In March of this year, MIT Sloan Management Review made a sobering discovery: Most corporate data science projects are considered to have failed; a shocking proportion of companies do not achieve a significant ROI from their data science projects, as reported by a Gartner Inc. analyst in 2017, 87% were reported by VentureBeat in 2019, and 85.4% were reported by Forbes in 2020.
Despite the advances in data science and machine learning (ML) a Despite the development of various data management software and why are production-ready machine learning models just missing the mark, despite the hundreds of articles and videos on the Internet?
People often attribute this to a lack of appropriate data science talent and disorganized data; However, my business partner and co-founder Nirman Dave and I discussed this recently, and we believe there is something more complex at play here. Three key factors preventing AA models from going into production:
1. Volume – The rate at which raw data is created
2. Debugging – The ability to create an ML ready dataset from raw data
3. Explainability – The ability to explain how decisions are made from complex ML models to everyday non-technicians Business users
Let’s start with volume, one of the first major bottlenecks in the production of ML models. We know that the rate of data collection is growing exponentially. With this growing amount of data, it becomes incredibly important to provide information in real time. However, when statistics are created, new raw data is already being collected, which can make existing information out of date.

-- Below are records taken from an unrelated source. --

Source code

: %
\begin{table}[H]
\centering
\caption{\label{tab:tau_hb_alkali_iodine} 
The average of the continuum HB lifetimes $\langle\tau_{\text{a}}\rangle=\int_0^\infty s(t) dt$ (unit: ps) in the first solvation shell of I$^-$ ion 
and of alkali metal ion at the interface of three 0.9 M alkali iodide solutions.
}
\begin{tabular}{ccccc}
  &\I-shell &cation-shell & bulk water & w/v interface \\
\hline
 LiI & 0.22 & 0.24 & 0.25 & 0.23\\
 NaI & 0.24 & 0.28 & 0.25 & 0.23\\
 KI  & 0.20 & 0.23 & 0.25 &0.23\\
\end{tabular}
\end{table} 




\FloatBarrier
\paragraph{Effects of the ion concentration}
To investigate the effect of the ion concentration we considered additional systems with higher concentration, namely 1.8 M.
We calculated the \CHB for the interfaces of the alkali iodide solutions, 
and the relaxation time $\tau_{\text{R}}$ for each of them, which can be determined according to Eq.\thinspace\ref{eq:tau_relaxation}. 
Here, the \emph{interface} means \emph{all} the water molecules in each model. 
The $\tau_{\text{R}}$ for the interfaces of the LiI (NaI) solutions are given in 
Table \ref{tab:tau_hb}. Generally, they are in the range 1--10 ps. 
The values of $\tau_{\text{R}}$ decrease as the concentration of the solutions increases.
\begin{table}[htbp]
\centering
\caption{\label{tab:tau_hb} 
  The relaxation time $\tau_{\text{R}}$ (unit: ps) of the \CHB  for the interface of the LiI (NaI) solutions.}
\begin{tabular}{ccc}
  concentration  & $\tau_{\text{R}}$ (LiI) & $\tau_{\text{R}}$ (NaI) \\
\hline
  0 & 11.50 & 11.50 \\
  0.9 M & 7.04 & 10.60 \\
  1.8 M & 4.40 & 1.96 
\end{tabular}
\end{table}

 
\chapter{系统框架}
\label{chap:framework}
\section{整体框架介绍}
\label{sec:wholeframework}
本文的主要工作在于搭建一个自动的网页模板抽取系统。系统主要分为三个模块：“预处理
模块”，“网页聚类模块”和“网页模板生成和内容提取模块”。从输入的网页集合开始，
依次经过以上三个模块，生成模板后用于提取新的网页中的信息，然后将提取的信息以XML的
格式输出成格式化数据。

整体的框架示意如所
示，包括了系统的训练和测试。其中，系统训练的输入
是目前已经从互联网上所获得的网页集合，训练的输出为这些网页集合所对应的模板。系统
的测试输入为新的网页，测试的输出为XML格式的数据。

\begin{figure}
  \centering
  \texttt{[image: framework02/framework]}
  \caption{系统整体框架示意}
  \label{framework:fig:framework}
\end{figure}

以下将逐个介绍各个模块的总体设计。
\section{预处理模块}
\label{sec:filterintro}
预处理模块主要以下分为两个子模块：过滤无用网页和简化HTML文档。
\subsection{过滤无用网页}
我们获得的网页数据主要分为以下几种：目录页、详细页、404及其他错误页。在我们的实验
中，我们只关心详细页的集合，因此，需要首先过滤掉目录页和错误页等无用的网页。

On top of that, this is completed by data cleansing, organizing, cleaning and manipulating data to make it ML-ready. Since data is distributed across multiple storage solutions in different formats (e.g. spreadsheets, databases, CRM), this step can be Herculean. A change as small as a new column in a table may require changes throughout the process to accommodate this.
Even once the models have been built, explaining them becomes a challenge. Nobody likes to take orders from a computer unless they are well explained in the technical details.
Solving any of these problems may take an army, and many organizations do not have or scale up a data science team. It doesn’t have to be like that, however, imagine if all of these problems could be solved simply by changing the choice of AA models. I call that the tiny model theory.
The tiny model theory is the idea that you don’t have to use heavy machine learning models to make simple and repetitive daily business predictions. In fact, by using lighter models (e.g., Random Forests, Logistic Regression, etc.), you can reduce the time-to-market for the above bottlenecks and reduce your time to market.
It’s often easy for engineers to choose complicated deep neural networks to solve problems, but in my experience as a CTO at one of the big AI startups in the Bay Area, most problems don’t require complicated deep neural networks. Instead, it can work very well with small models – freeing up speed, reducing complexity, and increasing explainability.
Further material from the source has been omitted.